What does it mean to be present? For me, that means completely being in the moment with someone. Paying attention, listening, being fully there both physically mentally. It is so easy to forget to be present in a world so dominated by technology. How often is "quality" time with others just you all sharing the same space while on your phones? I so often find myself "checking" something (twitter, facebook, etc), only to realize I've been mindlessly scrolling for an hour. The same could be said, though, for when I sit in bed and read my book for 2 hours at night while my boyfriend sits here watching tv and youtube videos simultaneously somehow. That's fine to do some times, but I need to make sure I put in more effort to have actual present time with him some nights. 

And that isn't to say that technology actually can't help us.

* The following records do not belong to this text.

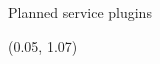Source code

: \begin{frame}[t]{Planned service plugins}

    \begin{textblock*}{\textwidth}(0.05\linewidth, 1.07\textheight)
		\slidebuttons
	\end{textblock*}

\end{frame}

I had an almost 2 hour FaceTime yesterday with my good friend Liv. She lives in LA currently and I haven't seen her in almost a year and a half now. (She used to live in Pittsburgh so I used to see her a couple times a year.) We drank our coffee and had a real, actual discussion. We text constantly, but there was something special about seeing each other's faces and pretending we were sitting at a Starbucks together catching up. For being present with one another. 

Whenever I think about being present I think about when I'm hanging out with my niece and nephew and how they INSIST on having my undivided attention. Because that's what children want from you. Currently, if I go over to my sister's house, I have to spend at least 20 uninterrupted minutes watching my niece practice her beam routine. And she expects feedback, so you BETTER not look away. But I think that it's important to remember how important that kind of attention is for everyone, not just children. 

I admit this one will be hard for me, because I've recently been making it a point to be "selfish" and focusing on myself before others. (Very hard for an enneagram 2, by the way). But I think I can manage to dedicate enough time to myself and my own goals, and also set aside time to really be present with the people most important to me as well. 

In trying to remember the last time I was fully present (besides when I meditate), I think it was when my grandfather came home on hospice. He came home the Thursday before July 4th weekend. From the second he arrived home that evening until 3 days later when he passed, I was truly present. We knew our time with him was limited, but more importantly we knew that it was special. It was sacred. And I was there. Mind, body and soul, for 3 full days I made sure I was as present as I have ever been. While it was obviously a sad time, I am so happy I was truly present for it all. If only we treated more situations with that mindset - that our time with everyone was always so special and sacred. In actuality, we never do know when our moments with someone will be our last. It's easier to be present when you know you have limited time. But I challenge everyone, myself included, to be more present even when it isn't "expected". 

I think if we all try to be more present, we will have so many more sweet moments with our loved ones to cherish.